Automatic allocation

  • #448 The automatic allocator will now start workers in multi-node Slurm allocations using srun --overlap. This should avoid taking up Slurm task resources by the started workers (if possible). If you run into any issues with using srun inside HyperQueue tasks, please let us know.

Jobs

  • #483 There is no longer a length limit for job names.

Fixes

Job submission

  • #450 Attempts to resubmit a job with zero tasks will now result in an explicit error, rather than a crash of the client.

Automatic allocation

  • #494 Fixed a specific issue where the auto allocator could submit more allocations than intended.

v0.11.0

New features

CLI

  • #464 New command was added that allows users to see more detailed info about selected task TASK_ID from a concrete job JOB_ID.

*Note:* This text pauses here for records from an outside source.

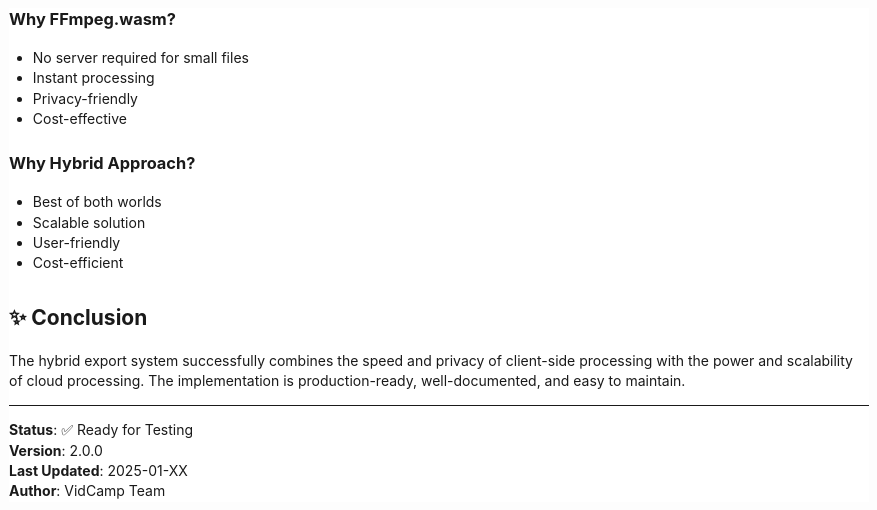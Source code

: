 ### Why FFmpeg.wasm?
- No server required for small files
- Instant processing
- Privacy-friendly
- Cost-effective

### Why Hybrid Approach?
- Best of both worlds
- Scalable solution
- User-friendly
- Cost-efficient

## ✨ Conclusion

The hybrid export system successfully combines the speed and privacy of client-side processing with the power and scalability of cloud processing. The implementation is production-ready, well-documented, and easy to maintain.

---

**Status**: ✅ Ready for Testing  
**Version**: 2.0.0  
**Last Updated**: 2025-01-XX  
**Author**: VidCamp Team
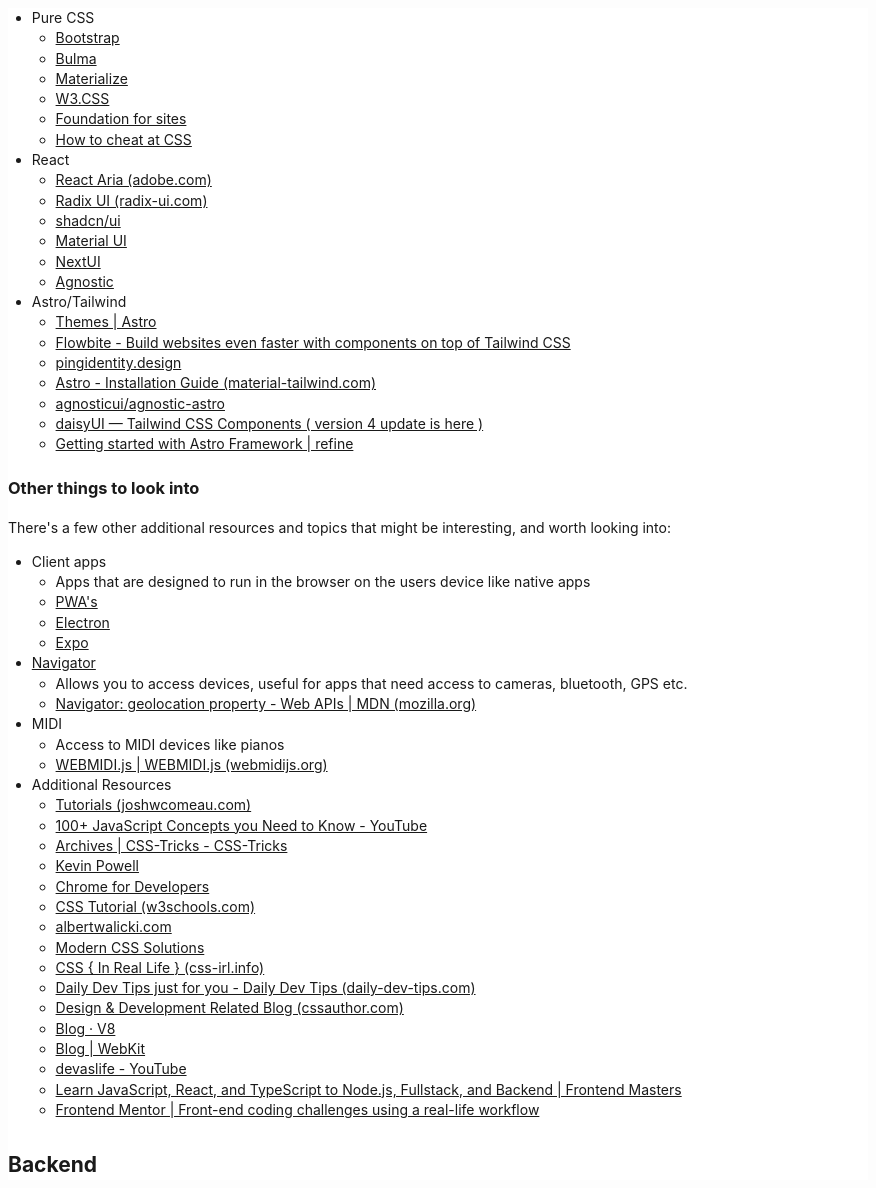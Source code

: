 - Pure CSS
	- [Bootstrap](https://getbootstrap.com/)
	- [Bulma](https://bulma.io/)
	- [Materialize](https://materializecss.com/)
	- [W3.CSS](https://www.w3schools.com/w3css/default.asp)
	- [Foundation for sites](https://get.foundation/sites.html)
	- [How to cheat at CSS](https://schulichignite.com/blog/how-to-cheat-at-css/)
- React
	- [React Aria (adobe.com)](https://react-spectrum.adobe.com/react-aria/)
	- [Radix UI (radix-ui.com)](https://www.radix-ui.com/)
	- [shadcn/ui](https://ui.shadcn.com/)
	- [Material UI](https://mui.com/material-ui/all-components/)
	- [NextUI](https://nextui.org/)
	- [Agnostic](https://www.agnosticui.com/)
- Astro/Tailwind
	- [Themes | Astro](https://astro.build/themes/)
	- [Flowbite - Build websites even faster with components on top of Tailwind CSS](https://flowbite.com/)
	- [pingidentity.design](https://www.pingidentity.design/)
	- [Astro - Installation Guide (material-tailwind.com)](https://www.material-tailwind.com/docs/react/guide/astro)
	- [agnosticui/agnostic-astro](https://github.com/AgnosticUI/agnosticui/tree/master/agnostic-astro)
	- [daisyUI — Tailwind CSS Components ( version 4 update is here )](https://daisyui.com/)
	- [Getting started with Astro Framework | refine](https://refine.dev/blog/astro-js-guide/)

### Other things to look into
There's a few other additional resources and topics that might be interesting, and worth looking into:
- Client apps
	- Apps that are designed to run in the browser on the users device like native apps
	- [PWA's](https://web.dev/explore/progressive-web-apps)
	- [Electron](https://www.electronjs.org/)
	- [Expo](https://expo.dev/)
- [Navigator](https://developer.mozilla.org/en-US/docs/Web/API/Navigator)
	- Allows you to access devices, useful for apps that need access to cameras, bluetooth, GPS etc.
	- [Navigator: geolocation property - Web APIs | MDN (mozilla.org)](https://developer.mozilla.org/en-US/docs/Web/API/Navigator/geolocation)
- MIDI
	- Access to MIDI devices like pianos
	- [WEBMIDI.js | WEBMIDI.js (webmidijs.org)](https://webmidijs.org/)
- Additional Resources
	- [Tutorials (joshwcomeau.com)](https://www.joshwcomeau.com/tutorials/)
	- [100+ JavaScript Concepts you Need to Know - YouTube](https://www.youtube.com/watch?v=lkIFF4maKMU)
	- [Archives | CSS-Tricks - CSS-Tricks](https://css-tricks.com/archives/)
	- [Kevin Powell](https://www.youtube.com/@KevinPowell)
	- [Chrome for Developers](https://www.youtube.com/@ChromeDevs)
	- [CSS Tutorial (w3schools.com)](https://www.w3schools.com/css/)
	- [albertwalicki.com](https://albertwalicki.com/blog)
	- [Modern CSS Solutions](https://moderncss.dev/)
	- [CSS { In Real Life } (css-irl.info)](https://css-irl.info/)
	- [Daily Dev Tips just for you - Daily Dev Tips (daily-dev-tips.com)](https://daily-dev-tips.com/)
	- [Design & Development Related Blog (cssauthor.com)](https://cssauthor.com/)
	- [Blog · V8](https://v8.dev/blog)
	- [Blog | WebKit](https://webkit.org/blog/)
	- [devaslife - YouTube](https://www.youtube.com/@devaslife/featured)
	- [Learn JavaScript, React, and TypeScript to Node.js, Fullstack, and Backend | Frontend Masters](https://frontendmasters.com/)
	- [Frontend Mentor | Front-end coding challenges using a real-life workflow](https://www.frontendmentor.io/)
## Backend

    $ hq task info JOB_ID TASK_ID
  • #423 You can now specify the server directory using the HQ_SERVER_DIR environment variable.

Resource management

  • #427 A new specifier has been added to specify indexed pool resources for workers as a set of individual resource indices.
    $ hq worker start --resource "gpus=list(1,3,8)"
  • #428 Workers will now attempt to automatically detect available GPU resources from the CUDA_VISIBLE_DEVICES environment variable.

Stream log

  • Basic export of stream log into JSON (hq output-log <log_file> export)

Server

  • Improved scheduling of multi-node tasks.

  • Server now generates a random unique ID (UID) string every time a new server is started (hq server start). It can be used as a placeholder %{SERVER_ID}.

Changes

CLI

  • #464 More detailed task information (Time, Paths) were moved from hq task list into hq task info.

  • #433 (Backwards incompatible change) The CLI command hq job tasks has been removed and its functionality has been incorporated into the hq task list command instead. resource requests,

  • #420 Shebang (e.g. #!/bin/bash) will now be read from submitted program based on the provided directives mode. If a shebang is found, HQ will execute the program located at the shebang path and pass it the rest of the submitted arguments.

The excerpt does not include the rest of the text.